Like the Balkans, Minnesota produces more news than can be consumed locally. One of our state’s recent scandals is the arrest for burglary of State Senator Nicole Mitchell. Mitchell was caught red-handed, burglarizing her stepmother’s house at 4:30 in the morning. The crime occurred during the 2024 legislative session, and the Democrats had a 44-43 majority in the Senate and thus needed her vote. The Senate voted on whether she would be able to vote for the remainder of the session, and Mitchell cast the deciding vote in her own favor.

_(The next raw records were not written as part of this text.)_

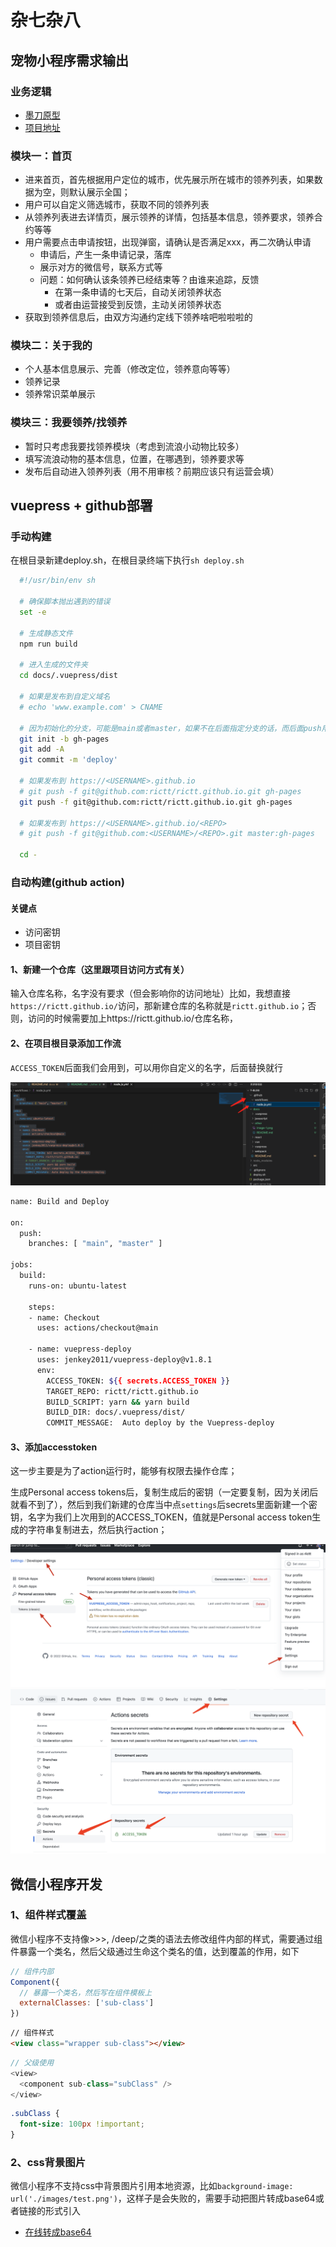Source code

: # 杂七杂八

## 宠物小程序需求输出

### 业务逻辑
  - [墨刀原型](https://modao.cc/app/design/pbl9nu883xcydvw0)
  - [项目地址](https://github.com/rictt/cat-adoption)
### 模块一：首页
- 进来首页，首先根据用户定位的城市，优先展示所在城市的领养列表，如果数据为空，则默认展示全国；
- 用户可以自定义筛选城市，获取不同的领养列表
- 从领养列表进去详情页，展示领养的详情，包括基本信息，领养要求，领养合约等等
- 用户需要点击申请按钮，出现弹窗，请确认是否满足xxx，再二次确认申请
  - 申请后，产生一条申请记录，落库
  - 展示对方的微信号，联系方式等
  - 问题：如何确认该条领养已经结束等？由谁来追踪，反馈
    - 在第一条申请的七天后，自动关闭领养状态
    - 或者由运营接受到反馈，主动关闭领养状态
- 获取到领养信息后，由双方沟通约定线下领养啥吧啦啦啦的
### 模块二：关于我的
- 个人基本信息展示、完善（修改定位，领养意向等等）
- 领养记录
- 领养常识菜单展示

### 模块三：我要领养/找领养
- 暂时只考虑我要找领养模块（考虑到流浪小动物比较多）
- 填写流浪动物的基本信息，位置，在哪遇到，领养要求等
- 发布后自动进入领养列表（用不用审核？前期应该只有运营会填）

## vuepress + github部署

  ### 手动构建

  在根目录新建deploy.sh，在根目录终端下执行`sh deploy.sh`

```sh
  #!/usr/bin/env sh

  # 确保脚本抛出遇到的错误
  set -e

  # 生成静态文件
  npm run build

  # 进入生成的文件夹
  cd docs/.vuepress/dist

  # 如果是发布到自定义域名
  # echo 'www.example.com' > CNAME

  # 因为初始化的分支，可能是main或者master，如果不在后面指定分支的话，而后面push用了自定义分支名称的话，会导致一直push不上去
  git init -b gh-pages
  git add -A
  git commit -m 'deploy'

  # 如果发布到 https://<USERNAME>.github.io
  # git push -f git@github.com:rictt/rictt.github.io.git gh-pages
  git push -f git@github.com:rictt/rictt.github.io.git gh-pages

  # 如果发布到 https://<USERNAME>.github.io/<REPO>
  # git push -f git@github.com:<USERNAME>/<REPO>.git master:gh-pages

  cd -

```

  ### 自动构建(github action)
  #### 关键点
  - 访问密钥
  - 项目密钥
  #### 1、新建一个仓库（这里跟项目访问方式有关）
  输入仓库名称，名字没有要求（但会影响你的访问地址）比如，我想直接`https://rictt.github.io/`访问，那新建仓库的名称就是`rictt.github.io`；否则，访问的时候需要加上https://rictt.github.io/仓库名称，

  #### 2、在项目根目录添加工作流
  `ACCESS_TOKEN`后面我们会用到，可以用你自定义的名字，后面替换就行

  ![](./image-2.png)
  ```sh
  name: Build and Deploy

  on:
    push:
      branches: [ "main", "master" ]

  jobs:
    build:
      runs-on: ubuntu-latest

      steps:    
      - name: Checkout
        uses: actions/checkout@main
      
      - name: vuepress-deploy
        uses: jenkey2011/vuepress-deploy@v1.8.1
        env:
          ACCESS_TOKEN: ${{ secrets.ACCESS_TOKEN }}
          TARGET_REPO: rictt/rictt.github.io
          BUILD_SCRIPT: yarn && yarn build
          BUILD_DIR: docs/.vuepress/dist/
          COMMIT_MESSAGE:  Auto deploy by the Vuepress-deploy

  ```
  
  #### 3、添加accesstoken
  这一步主要是为了action运行时，能够有权限去操作仓库；

  生成Personal access tokens后，复制生成后的密钥（一定要复制，因为关闭后就看不到了），然后到我们新建的仓库当中点`settings`后secrets里面新建一个密钥，名字为我们上次用到的ACCESS_TOKEN，值就是Personal access token生成的字符串复制进去，然后执行action；

  ![图片](./image-1.png)
  ![](./image-3.png)


## 微信小程序开发
  ### 1、组件样式覆盖
  微信小程序不支持像>>>, /deep/之类的语法去修改组件内部的样式，需要通过组件暴露一个类名，然后父级通过生命这个类名的值，达到覆盖的作用，如下

  ```js
  // 组件内部
  Component({
    // 暴露一个类名，然后写在组件模板上
    externalClasses: ['sub-class']
  })
  ```

  ```html
  // 组件样式
  <view class="wrapper sub-class"></view>
  ```

  ```js
  // 父级使用
  <view>
    <component sub-class="subClass" />
  </view>
  ```

  ```css
  .subClass {
    font-size: 100px !important;
  }
  ```

  ### 2、css背景图片
  微信小程序不支持css中背景图片引用本地资源，比如`background-image: url('./images/test.png')`，这样子是会失败的，需要手动把图片转成base64或者链接的形式引入
  - [在线转成base64](https://c.runoob.com/front-end/59/)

When the 2024 session was over, Minnesota Democrats, including Tim Walz and now-DNC Chairman Ken Martin, belatedly demanded that Mitchell resign. But she hung tough. Her case was scheduled for trial, but the trial was continued so that she could participate in the 2025 session. Which she did, again representing the decisive vote in a chamber that was divided 44-43. Once the session began, not a single Democrat suggested that she ought to resign. Not a single reporter asked any Democrat why he had changed his tune.
This is the kind of soft corruption that permeates Minnesota politics.
Now that the session is safely over, the court has proceeded with Mitchell’s criminal trial. The highlight of the first trial day was the body cam footage from one of the arresting officers. It shows them arriving at the scene, entering the stepmother’s house, searching for the burglar that the stepmother had reported. They found Senator Mitchell hiding in the basement–she broke in through a basement window–dressed in a black cat burglar outfit, carrying a flashlight covered with black cloth. The stepmother had awakened in the middle of the night and tripped over what she assumed to be a man, lying on the floor next to her bed. It turned out to be Senator Mitchell.
In the arrest video, Senator Mitchell comes across, in my opinion, in a manner that is not entirely unsympathetic. For a cat burglar. The most interesting thing about the body cam footage to me is that the officer clearly isn’t buying it. Here is the video; I suggest skipping ahead a few minutes to where the officers enter the stepmother’s house.
In his opening statement, Mitchell’s lawyer told the jury that she was checking up on her stepmother because she suffered from dementia. He said, “Our defense is that there is no clear road map for helping an aging parent.” Like it was a mission of mercy at 4:30 in the morning. That is entirely different from the story that Mitchell told the arresting officers, and in testimony today, it came out that the stepmother believes Nicole Mitchell, the decisive vote in Minnesota’s Senate for the last two years, broke into her house with the intention of killing her. But who knows? If there are Democrats on the jury, Mitchell’s defense might succeed.
It’s all in a day’s work for Minnesota’s indescribably corrupt DFL Party.